◆ **SUPPLIED RECORDS**
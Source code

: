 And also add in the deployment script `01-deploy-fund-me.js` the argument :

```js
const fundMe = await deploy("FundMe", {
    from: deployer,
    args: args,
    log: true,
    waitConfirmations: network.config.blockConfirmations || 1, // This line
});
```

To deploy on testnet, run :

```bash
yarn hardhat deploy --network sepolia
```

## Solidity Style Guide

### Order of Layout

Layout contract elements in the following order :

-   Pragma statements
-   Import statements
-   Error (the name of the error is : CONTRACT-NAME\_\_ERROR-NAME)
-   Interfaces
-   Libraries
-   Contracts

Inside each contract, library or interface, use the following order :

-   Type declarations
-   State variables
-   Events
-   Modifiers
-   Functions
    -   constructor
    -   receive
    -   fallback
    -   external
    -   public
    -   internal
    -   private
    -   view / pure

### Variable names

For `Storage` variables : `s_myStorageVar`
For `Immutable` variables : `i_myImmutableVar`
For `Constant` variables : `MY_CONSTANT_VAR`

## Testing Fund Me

◆ **TASK STATEMENT**
Lines that contain the string "variables" should be copied from the material above.

◆ **WRITTEN REPLY**
-   State variables
For `Storage` variables : `s_myStorageVar`
For `Immutable` variables : `i_myImmutableVar`
For `Constant` variables : `MY_CONSTANT_VAR`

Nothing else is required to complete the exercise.